Embark on a journey through the bank’s website!
http://chall.ctf.k1nd4sus.it:31337
The website’s homepage displays the top clients of Kindasus Bank. Upon closer inspection of the Network tab, one can identify the endpoint:
chall.ctf.k1nd4sus.it:31337/api/top-clients/MS01
with the infamous MS01. By base64-decoding “MS01” one can see that it becomes “1-5”, by modifying that input one can dump the whole database. A limit of 50 had been set in order to limit big requests, therefore going by 1-50, 51-100 and so on would have been a way to proceed, but “0-0-0” (best locket’s password ever, isn’t it?) and similar formatted strings, encoded in base64, were already providing access to the entire dump (1992 users).
Once the partial user information would have been recovered, one should have utilized the “Forgot Account Data?” option on the login page.
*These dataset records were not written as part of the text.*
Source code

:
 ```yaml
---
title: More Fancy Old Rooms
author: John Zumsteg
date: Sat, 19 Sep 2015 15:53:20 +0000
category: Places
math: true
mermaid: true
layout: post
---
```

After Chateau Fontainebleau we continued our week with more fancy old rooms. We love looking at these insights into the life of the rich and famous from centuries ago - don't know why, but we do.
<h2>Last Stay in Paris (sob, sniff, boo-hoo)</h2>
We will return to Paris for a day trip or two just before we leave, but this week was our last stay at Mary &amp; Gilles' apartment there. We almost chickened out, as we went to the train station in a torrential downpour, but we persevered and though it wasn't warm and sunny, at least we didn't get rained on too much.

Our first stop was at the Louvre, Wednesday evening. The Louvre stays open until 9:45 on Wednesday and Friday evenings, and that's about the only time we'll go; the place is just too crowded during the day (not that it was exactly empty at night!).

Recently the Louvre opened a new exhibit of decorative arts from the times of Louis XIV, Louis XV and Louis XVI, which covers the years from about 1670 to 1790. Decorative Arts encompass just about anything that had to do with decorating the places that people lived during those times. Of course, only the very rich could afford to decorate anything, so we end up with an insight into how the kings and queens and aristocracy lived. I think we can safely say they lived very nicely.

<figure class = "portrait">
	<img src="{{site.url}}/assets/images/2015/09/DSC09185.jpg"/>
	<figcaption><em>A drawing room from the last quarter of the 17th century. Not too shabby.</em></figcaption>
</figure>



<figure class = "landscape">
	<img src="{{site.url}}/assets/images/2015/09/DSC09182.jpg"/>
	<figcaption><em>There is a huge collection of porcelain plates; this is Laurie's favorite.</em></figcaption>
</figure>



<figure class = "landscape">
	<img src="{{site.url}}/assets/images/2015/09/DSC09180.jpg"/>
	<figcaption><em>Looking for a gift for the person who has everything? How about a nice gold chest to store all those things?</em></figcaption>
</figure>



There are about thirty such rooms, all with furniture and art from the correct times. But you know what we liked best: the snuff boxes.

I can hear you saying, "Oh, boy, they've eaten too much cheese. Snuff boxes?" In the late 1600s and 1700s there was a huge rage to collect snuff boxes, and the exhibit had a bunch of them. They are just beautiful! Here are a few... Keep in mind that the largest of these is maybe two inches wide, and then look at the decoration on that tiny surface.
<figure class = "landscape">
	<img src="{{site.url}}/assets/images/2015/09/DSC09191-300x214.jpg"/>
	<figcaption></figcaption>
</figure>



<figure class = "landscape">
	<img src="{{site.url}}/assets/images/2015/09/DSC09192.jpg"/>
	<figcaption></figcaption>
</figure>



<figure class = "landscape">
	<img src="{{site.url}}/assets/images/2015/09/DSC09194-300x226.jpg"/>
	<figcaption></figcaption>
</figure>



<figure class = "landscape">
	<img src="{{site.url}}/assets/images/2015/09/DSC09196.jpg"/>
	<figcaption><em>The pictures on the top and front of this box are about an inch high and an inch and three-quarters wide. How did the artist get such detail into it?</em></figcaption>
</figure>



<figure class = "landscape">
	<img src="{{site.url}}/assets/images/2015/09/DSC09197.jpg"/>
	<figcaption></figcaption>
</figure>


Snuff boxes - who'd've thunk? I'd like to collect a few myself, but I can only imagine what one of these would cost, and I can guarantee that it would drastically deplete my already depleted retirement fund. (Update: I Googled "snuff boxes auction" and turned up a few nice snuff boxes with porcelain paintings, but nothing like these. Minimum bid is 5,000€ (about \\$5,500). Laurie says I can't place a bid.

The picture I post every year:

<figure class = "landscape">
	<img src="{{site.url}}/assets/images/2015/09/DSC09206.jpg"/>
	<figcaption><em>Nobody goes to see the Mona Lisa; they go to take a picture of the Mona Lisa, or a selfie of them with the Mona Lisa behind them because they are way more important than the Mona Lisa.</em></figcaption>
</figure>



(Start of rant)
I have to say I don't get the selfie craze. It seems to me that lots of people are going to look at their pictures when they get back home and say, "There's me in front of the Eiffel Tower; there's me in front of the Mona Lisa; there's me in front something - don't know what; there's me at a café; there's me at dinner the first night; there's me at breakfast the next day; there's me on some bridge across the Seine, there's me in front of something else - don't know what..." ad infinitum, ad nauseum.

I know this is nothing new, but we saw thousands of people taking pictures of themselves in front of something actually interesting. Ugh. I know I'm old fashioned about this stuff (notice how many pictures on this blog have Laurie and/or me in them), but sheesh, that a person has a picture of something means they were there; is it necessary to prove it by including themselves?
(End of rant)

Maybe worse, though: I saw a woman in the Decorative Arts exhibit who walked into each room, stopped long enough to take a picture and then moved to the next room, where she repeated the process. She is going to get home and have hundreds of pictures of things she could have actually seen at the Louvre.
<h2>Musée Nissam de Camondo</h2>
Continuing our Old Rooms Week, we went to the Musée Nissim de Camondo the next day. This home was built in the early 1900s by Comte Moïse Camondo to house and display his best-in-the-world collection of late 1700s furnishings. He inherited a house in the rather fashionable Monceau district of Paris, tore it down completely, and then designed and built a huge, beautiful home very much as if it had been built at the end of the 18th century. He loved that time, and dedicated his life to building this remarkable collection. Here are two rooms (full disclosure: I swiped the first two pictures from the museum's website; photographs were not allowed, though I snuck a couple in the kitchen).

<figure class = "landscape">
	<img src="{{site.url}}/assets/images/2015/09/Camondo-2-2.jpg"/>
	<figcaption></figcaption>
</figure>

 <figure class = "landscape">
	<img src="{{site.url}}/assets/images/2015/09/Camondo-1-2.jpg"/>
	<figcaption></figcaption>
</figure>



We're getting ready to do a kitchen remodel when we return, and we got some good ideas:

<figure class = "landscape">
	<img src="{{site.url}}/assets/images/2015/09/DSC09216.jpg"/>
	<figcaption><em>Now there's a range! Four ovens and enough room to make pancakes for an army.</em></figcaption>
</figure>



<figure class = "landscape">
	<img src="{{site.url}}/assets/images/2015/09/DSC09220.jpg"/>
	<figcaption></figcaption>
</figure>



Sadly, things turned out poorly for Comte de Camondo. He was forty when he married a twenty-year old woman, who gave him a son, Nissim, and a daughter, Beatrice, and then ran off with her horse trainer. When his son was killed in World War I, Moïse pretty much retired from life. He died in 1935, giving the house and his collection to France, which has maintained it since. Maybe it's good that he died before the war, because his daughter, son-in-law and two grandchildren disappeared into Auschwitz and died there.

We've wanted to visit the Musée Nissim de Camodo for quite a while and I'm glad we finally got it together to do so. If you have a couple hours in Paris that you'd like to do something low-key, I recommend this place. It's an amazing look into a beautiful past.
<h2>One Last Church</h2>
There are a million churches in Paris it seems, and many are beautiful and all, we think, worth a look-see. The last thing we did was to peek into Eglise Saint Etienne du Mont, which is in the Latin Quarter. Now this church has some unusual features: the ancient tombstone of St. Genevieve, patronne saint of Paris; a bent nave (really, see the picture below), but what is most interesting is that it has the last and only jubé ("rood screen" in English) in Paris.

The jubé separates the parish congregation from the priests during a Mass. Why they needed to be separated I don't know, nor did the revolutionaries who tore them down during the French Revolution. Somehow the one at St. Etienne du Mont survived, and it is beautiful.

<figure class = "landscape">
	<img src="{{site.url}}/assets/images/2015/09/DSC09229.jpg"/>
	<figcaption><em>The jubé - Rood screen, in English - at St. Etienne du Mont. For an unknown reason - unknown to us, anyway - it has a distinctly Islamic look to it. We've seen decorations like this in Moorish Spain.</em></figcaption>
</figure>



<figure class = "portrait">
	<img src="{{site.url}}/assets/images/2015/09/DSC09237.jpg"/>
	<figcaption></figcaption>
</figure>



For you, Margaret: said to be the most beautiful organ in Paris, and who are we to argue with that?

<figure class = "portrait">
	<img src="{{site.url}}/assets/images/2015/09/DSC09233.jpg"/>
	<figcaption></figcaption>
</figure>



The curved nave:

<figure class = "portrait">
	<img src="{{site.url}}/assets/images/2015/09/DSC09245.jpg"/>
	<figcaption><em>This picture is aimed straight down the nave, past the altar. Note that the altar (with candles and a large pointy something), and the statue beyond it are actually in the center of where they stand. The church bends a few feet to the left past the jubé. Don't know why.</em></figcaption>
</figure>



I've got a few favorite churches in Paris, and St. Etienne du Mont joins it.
This option would respond with “If the provided information is correct, recovery instructions will be sent.” unless the correct information would have been indeed provided. By following this process, the flag could be obtained as a response.
At this juncture, there were two possible paths to pursue: password cracking or RSA module factorization. Fortunately, the vulnerability at hand was a fundamental one: two RSA modules shared a common factor, and for one of these modules, the username was also included in the partial information that had been previously recovered. By executing a script based on the greatest common divisor (GCD) across all the RSA modules, one could have identified both pieces of information necessary to conquer the challenge and acquire:
KSUS{H4NK_B4CK3D_U_RSA_CLU3v3R}
Gravity Well
As the description says we have some control over the execution in the container:
- an environment variable;
- a python script.
Our control is limited by the many tests on the input and the -I (isolated mode) flag.
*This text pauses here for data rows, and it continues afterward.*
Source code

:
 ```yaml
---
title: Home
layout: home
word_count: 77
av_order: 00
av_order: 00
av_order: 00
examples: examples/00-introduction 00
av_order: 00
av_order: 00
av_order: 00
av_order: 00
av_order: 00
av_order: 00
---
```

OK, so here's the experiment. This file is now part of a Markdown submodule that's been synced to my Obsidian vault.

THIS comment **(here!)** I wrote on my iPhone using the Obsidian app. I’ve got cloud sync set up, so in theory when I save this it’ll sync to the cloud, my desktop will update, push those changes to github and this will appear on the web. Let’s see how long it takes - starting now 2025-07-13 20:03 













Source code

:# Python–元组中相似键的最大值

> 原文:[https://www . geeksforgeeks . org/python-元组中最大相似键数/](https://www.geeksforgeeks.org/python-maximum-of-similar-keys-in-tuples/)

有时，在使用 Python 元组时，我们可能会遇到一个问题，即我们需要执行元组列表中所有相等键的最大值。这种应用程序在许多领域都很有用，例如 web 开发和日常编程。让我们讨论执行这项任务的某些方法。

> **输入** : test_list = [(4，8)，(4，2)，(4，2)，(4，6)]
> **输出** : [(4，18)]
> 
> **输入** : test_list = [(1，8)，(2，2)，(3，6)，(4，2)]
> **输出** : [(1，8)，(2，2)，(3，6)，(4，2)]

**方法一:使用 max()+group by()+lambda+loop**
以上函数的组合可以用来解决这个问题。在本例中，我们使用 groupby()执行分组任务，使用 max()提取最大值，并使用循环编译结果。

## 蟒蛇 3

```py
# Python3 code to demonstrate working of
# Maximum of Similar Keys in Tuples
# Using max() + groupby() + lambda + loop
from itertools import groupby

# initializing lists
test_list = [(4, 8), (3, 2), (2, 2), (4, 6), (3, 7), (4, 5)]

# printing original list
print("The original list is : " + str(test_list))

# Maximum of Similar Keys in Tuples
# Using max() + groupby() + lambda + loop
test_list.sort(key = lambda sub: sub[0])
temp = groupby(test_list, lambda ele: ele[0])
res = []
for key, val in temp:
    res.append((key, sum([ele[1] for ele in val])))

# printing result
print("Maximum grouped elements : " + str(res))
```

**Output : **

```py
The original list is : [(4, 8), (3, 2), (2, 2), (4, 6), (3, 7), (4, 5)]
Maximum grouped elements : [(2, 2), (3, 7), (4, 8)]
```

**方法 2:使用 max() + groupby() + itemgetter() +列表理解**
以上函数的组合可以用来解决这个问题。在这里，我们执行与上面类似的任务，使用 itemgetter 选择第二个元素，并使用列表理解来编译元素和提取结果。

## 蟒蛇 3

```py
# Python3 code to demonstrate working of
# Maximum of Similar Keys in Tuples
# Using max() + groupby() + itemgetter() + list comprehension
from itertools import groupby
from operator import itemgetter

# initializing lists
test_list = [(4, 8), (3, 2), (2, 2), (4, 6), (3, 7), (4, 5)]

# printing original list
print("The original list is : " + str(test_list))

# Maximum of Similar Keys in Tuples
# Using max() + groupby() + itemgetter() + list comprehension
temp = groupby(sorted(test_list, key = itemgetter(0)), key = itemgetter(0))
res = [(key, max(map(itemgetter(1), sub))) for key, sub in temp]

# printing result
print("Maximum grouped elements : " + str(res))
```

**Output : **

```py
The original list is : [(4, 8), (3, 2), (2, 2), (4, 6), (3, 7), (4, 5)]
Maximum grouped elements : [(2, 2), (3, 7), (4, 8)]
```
The “stick guy floating around” is a reference to XKCD comic number 353.
(Note that the server port ended with 353, just for verification)
One of Python easter eggs is the module antigravity (a convenient solution to a gravity well).
That module opens a webpage to the comic.
The imported webbrowser module uses the BROWSER environment variable.
That will be our attack point, payload:
sh -c "cat flag.txt; echo %s"
while the script can be the innocent looking
import antigravity.
Key in the Haystack
The haystack is just a polynomial: product of (x + p) over p random primes. The RSA factors are the only (not necessarily, but quite surely) repeated roots of the polynomial. The gcd of the polynomial with its derivative will be (x + p) * (x + q), where p and q are the factors. This allows us to recover both the modulus and the private exponent. Alternatively, one could find all the roots and try their pairwise combinations to decrypt. That may be feasible, but - having the “accidentally” repeated roots - it’s not necessary. Care must be taken in computing the gcd: floats don’t have enough range, and fractions may be too slow.
from base64 import b64decode
from gmpy2 import gcd
from math import isqrt
b64dec = lambda y: int(b64decode(y).hex(), 16)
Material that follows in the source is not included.